Shirley Drysdale (Gordy Cassel) built her career on delighting children with puppets, much like Shari Lewis with Lamb Chop. She brings amazement to the world and reminds kids that it’s okay to dream, as long as you dream big. A tragic accident leads to Shirley’s death, and in her last will, she brings together two very important people who grew up with Shirley Drysdale on television, Rose (Rocío de la Grana) and Mick (Vaught), as well as Rose’s dear friend, Mary (Baylee Toney). Rose and Mick have, apparently, been tasked with tracking down Shirley’s primary puppet inside her quaint little home, appropriately surrounded by woodlands.
Naturally, things just aren’t as they seem. The Fuzzies pulls back the curtain on a dark presence that, perhaps, inhabits Shirley’s band of puppets. The film opens with scenes from Shirley’s wildly popular TV show, but behind her eyes and plastered, too-perfect smile, there lurks a darkness, as though she’s begging for help. That insidious evil inhabits bodies, in a very Sesame Street meets Invasion of the Body Snatchers way. As Rose, Mick, and Mary settle into the house, something gnarly and twisted begins to happen, unfurling freak circumstances that could very well end in their bloody deaths.

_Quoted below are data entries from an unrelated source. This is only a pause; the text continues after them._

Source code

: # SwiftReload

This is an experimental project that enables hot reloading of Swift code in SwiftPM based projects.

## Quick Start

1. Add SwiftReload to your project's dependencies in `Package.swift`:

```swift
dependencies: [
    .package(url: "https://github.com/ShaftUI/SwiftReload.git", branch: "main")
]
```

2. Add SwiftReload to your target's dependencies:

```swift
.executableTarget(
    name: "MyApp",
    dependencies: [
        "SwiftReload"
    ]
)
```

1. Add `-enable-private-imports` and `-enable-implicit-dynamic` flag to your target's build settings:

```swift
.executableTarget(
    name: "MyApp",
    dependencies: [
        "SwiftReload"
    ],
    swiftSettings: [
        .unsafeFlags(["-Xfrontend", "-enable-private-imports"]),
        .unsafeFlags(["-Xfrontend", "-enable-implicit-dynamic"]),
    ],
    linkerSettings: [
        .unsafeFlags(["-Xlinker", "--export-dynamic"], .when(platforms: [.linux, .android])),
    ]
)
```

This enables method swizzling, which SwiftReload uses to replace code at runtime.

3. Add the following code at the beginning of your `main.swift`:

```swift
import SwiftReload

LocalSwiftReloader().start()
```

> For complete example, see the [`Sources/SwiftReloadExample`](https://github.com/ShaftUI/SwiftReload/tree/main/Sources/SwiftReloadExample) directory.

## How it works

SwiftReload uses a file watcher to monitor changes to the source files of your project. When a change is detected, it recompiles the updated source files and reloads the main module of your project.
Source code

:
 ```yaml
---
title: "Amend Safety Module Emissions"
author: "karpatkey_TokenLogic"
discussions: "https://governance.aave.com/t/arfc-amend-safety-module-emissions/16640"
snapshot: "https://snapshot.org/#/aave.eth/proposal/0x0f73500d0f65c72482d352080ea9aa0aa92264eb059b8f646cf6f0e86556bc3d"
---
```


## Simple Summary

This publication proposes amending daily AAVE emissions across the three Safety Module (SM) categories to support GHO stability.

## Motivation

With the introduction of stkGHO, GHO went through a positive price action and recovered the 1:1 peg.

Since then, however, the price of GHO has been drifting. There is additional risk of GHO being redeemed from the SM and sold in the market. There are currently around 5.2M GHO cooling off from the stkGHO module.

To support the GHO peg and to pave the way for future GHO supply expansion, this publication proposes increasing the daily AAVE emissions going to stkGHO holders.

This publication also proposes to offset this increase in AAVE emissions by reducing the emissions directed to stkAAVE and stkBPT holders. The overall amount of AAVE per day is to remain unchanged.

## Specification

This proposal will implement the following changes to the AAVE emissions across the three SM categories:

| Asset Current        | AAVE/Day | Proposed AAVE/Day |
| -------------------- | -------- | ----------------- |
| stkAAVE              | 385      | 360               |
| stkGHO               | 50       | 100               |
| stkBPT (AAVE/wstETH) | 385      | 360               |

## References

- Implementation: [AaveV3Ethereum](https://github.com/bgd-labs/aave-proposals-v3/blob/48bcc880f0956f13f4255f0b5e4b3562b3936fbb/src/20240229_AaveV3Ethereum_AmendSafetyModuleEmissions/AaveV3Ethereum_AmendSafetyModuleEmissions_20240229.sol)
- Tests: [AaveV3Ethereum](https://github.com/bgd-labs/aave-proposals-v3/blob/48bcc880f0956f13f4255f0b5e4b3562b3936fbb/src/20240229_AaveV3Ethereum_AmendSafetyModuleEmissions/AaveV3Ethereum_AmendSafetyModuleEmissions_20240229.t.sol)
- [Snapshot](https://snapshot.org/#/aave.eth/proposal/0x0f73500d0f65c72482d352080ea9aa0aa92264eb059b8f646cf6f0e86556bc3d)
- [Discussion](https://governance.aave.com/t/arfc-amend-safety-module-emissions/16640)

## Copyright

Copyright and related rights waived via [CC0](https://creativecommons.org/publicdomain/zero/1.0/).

Funk and Vaught, who turned their short film into a feature, tackle hard truths about being a grown-up, confronting the past, and realizing that nostalgia isn’t what it’s cracked up to be. Through using stop-motion animation, they invite the viewer into a sadistically playful wonderland—one created from childhood innocence and mashed into a psychedelic fever dream. The filmmakers swap out practical effects for puppet-gore. When a puppet severs one character’s hands, for example, the limp hand instantly transforms into felt, with felt blood leaking out onto the floor. It’s that cheekiness that elevates The Fuzzies into a gleeful, yet somehow still macabre, treat.
The Fuzzies will undoubtedly be one of the year’s most polarizing films. Josh Funk and Dustin Vaught pleasure the audience with an unfettered examination of how childhoods can truly be cursed. There’s always chatter online about “ruining” someone’s childhood with cash-grab remakes and legacy sequels, but if you want a horror/comedy to really ruin your childhood, The Fuzzies has you covered all over.
The Fuzzies lands on digital platforms on May 1 via Terror Films Releasing.